John Maguire

Personal information
- Full name: John Francis Maguire
- Born: 16 September 1944 Sydney, New South Wales, Australia
- Died: 6 July 2022 (aged 77)

Playing information
- Position: Prop, Second-row
Club
| Years | Team | Pld | T | G | FG | P |
| 1966 | St. George | 10 | 0 | 0 | 0 | 0 |
| 1968–75 | Cronulla-Sutherland | 137 | 20 | 0 | 0 | 60 |
| 1977 | Parramatta | 5 | 0 | 0 | 0 | 0 |
|  | Total | 152 | 20 | 0 | 0 | 60 |
- Source: As of 12 April 2019

= John Maguire (rugby league) =

Australian rugby league footballer and coach

John Maguire Was an Australian former rugby league footballer who played in the 1960s and 1970s. He played for Cronulla-Sutherland, Parramatta and St George in the New South Wales Rugby League (NSWRL) competition. Subsequent to his career in football he became a teacher and principal.

==Background==

Maguire grew up in the Cronulla region and played for the Presidents Cup team before he was graded by St George as at the time Cronulla did not have a side competing in the NSWRL competition.

==Playing career==
Maguire made his first grade debut for St George in 1966. Maguire was not part of the grand final winning team which defeated Balmain to win their 11th straight premiership.

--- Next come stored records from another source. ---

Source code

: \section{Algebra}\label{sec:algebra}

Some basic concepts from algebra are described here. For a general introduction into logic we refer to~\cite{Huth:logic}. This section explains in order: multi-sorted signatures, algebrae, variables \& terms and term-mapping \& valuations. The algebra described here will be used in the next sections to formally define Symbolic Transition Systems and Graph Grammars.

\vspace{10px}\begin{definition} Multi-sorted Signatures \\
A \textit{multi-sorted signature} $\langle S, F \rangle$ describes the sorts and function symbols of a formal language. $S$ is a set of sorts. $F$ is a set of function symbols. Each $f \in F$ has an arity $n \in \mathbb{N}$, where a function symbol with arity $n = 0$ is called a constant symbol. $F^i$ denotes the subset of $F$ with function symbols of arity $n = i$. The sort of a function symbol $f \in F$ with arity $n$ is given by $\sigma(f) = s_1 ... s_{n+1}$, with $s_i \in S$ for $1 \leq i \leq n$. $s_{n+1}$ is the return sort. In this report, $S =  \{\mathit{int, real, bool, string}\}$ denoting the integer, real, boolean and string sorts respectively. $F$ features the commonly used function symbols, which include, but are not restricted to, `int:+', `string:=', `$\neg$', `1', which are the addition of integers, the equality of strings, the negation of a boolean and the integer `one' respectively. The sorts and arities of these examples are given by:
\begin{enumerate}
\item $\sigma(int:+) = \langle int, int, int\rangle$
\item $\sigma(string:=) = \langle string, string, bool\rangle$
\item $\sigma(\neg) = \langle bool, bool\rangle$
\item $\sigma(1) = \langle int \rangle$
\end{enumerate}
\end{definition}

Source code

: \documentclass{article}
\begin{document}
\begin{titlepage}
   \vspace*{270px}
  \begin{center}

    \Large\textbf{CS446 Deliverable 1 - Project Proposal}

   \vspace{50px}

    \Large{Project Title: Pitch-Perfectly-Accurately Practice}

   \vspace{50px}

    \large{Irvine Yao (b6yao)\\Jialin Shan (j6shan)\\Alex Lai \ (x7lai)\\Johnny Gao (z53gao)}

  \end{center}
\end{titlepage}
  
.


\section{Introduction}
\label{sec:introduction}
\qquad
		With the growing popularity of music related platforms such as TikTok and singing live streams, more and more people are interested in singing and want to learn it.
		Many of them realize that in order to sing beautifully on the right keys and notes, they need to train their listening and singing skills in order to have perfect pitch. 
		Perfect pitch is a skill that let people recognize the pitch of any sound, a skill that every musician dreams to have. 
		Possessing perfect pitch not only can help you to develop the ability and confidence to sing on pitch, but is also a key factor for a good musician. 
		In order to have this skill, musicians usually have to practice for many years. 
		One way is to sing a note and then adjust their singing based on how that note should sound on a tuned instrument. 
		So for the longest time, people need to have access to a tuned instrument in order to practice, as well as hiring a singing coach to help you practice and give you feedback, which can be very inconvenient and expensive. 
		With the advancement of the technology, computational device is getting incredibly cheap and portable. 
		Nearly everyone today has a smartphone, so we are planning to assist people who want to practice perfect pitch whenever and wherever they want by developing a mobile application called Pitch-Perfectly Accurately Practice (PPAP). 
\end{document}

In 1968, Maguire signed with Cronulla-Sutherland. In 1973, Cronulla reached their first ever grand final against Manly-Warringah. Maguire played in the grand final which is often remembered as one of the most brutal grand finals due to the solid defense of both teams. Manly would go on to defeat Cronulla 10-7 in front of 52,044 at the Sydney Cricket Ground.

In the following seasons, Cronulla fell back down the ladder after the grand final defeat and Maguire left the club at the end of 1975. In 1976, Maguire became captain-coach of Corrimal who played in the Illawarra competition. In 1977, Maguire signed with Parramatta and mainly played for the reserve grade side. Maguire was part of the Parramatta side which won the reserve grade grand final that year.